Work to be completed: Every line that includes the word "container" needs to be copied from the listing.

Study material:

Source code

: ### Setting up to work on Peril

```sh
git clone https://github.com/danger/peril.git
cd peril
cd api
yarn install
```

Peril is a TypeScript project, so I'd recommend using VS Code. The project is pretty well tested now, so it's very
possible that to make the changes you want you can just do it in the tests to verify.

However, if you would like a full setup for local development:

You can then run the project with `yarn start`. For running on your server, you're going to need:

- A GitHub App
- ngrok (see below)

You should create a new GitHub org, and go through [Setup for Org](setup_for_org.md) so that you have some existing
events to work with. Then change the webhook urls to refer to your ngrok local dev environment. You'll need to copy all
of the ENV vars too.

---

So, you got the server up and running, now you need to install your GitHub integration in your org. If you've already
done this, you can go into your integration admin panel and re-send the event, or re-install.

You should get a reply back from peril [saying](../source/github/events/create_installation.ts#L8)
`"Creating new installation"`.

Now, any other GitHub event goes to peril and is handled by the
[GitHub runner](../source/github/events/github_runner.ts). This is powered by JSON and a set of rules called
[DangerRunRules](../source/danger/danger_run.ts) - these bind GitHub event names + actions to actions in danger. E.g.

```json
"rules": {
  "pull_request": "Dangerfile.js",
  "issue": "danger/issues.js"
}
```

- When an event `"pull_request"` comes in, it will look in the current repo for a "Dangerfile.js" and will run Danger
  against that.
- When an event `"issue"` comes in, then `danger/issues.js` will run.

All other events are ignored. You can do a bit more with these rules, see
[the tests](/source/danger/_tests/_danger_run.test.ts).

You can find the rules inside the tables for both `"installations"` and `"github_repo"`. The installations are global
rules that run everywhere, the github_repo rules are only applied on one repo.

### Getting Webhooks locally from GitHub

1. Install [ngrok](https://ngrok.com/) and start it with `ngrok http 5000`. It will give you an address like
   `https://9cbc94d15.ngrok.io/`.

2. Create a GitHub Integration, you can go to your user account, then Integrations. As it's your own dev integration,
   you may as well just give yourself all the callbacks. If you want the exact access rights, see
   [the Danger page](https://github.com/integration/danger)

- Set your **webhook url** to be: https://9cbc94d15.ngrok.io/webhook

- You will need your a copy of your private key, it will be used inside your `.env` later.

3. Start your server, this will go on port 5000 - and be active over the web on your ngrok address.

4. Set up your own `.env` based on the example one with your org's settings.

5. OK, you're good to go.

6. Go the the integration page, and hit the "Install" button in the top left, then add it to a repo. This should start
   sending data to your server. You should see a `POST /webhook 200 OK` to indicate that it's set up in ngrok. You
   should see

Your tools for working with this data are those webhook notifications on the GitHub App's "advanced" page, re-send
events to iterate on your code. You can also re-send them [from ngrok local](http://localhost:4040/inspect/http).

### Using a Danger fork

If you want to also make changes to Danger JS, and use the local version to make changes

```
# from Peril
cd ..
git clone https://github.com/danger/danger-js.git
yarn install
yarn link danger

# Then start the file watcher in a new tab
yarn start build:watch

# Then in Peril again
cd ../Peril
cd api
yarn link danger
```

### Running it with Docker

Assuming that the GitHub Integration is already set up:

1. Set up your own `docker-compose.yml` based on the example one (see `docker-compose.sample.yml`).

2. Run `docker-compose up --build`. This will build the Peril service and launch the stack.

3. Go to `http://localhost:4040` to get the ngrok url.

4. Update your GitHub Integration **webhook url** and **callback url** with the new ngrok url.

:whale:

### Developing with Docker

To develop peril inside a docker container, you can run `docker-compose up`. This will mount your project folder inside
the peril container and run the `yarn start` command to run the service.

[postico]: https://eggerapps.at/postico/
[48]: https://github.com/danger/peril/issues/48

Exercise output:
To develop peril inside a docker container, you can run `docker-compose up`. This will mount your project folder inside
the peril container and run the `yarn start` command to run the service.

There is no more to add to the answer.